Summary. This work investigates the feasibility of reconstructing \( \tthtoWW \) for the purpose of measuring the Standard Model Higgs CP. The method used to measure the Higgs CP relies on using the top quark momenta and therefore requires that the \( \tth \) topology be fully reconstructed. To this end, a fit based method using \( \chi^{2} \) minimization is implemented and explored as a means by which the events can be reconstructed. This method is compared to a multivariate boosted decision tree implementation. The boosted decision tree implementation yields improved results compared to the fit based approach, particularly in events with a semi-leptonically decaying top. In such events, this approach is seen to yield improvements of the order of 10 % for certain aspects of the reconstructed topology and by as much as a few percent for the \( \tth \) topology as a whole.
Skills Used:
This report outlines the work that was done to investigate full event reconstruction of the Higgs boson in the associated production mode, \( \tth \), followed by the Higgs boson decay \( \tthtoWW \) for the purpose of measuring the Higgs CP. It is also thought that reconstruction will provide a valuable means by which backgrounds to this channel can be eliminated. Reconstruction in this context refers to using the detector objects, i.e. leptons, jets and missing energy to reconstruct W's, tops and Higgs particles.
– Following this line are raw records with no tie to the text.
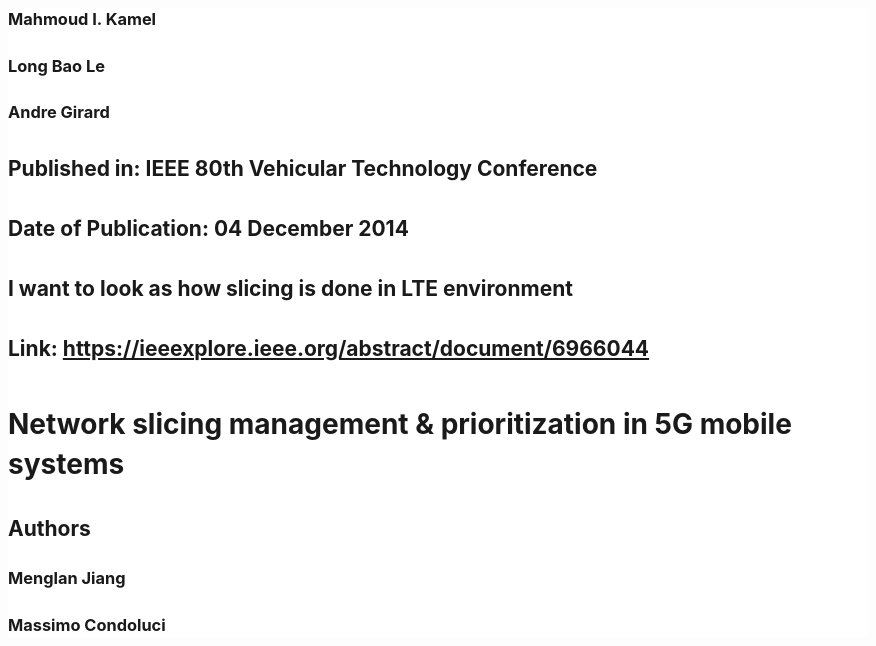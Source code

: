 ### Mahmoud I. Kamel


<a id="org5dceeaa"></a>

### Long Bao Le


<a id="orgdd21429"></a>

### Andre Girard


<a id="org6396f1f"></a>

## Published in: IEEE 80th Vehicular Technology Conference


<a id="org7302b32"></a>

## Date of Publication: 04 December 2014


<a id="org9bb161e"></a>

## I want to look as how slicing is done in LTE environment


<a id="org107505f"></a>

## Link: <https://ieeexplore.ieee.org/abstract/document/6966044>


<a id="org3e90c1d"></a>

# Network slicing management & prioritization in 5G mobile systems


<a id="org6f9eced"></a>

## Authors


<a id="orgdacbd9d"></a>

### Menglan Jiang


<a id="org010f08b"></a>

### Massimo Condoluci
A project with the same motivation as this study was performed by Scott McGarvie [1] in the \( \toptop(H \rightarrow \gamma\gamma) \) channel. That study concluded 100's \( \fb \) of data from the LHC would make the measurement of Higgs CP-parity possible. The higher branching ratio of \( \H \rightarrow \) WW (for a Higgs mass of 160 \( \Gcs \) the \( \H \rightarrow \gamgam \) branching ratio is 0.00056, compared to 0.9015 for \( \H \rightarrow \) WW [2]) could mean such a measurement may be performed in the \( \tthtoWW \) channel with significantly less data. However, backgrounds in this channel are more of a problem. The issue is made worse in the reconstuction phase, needed for the CP measurement, due to large combinatorics.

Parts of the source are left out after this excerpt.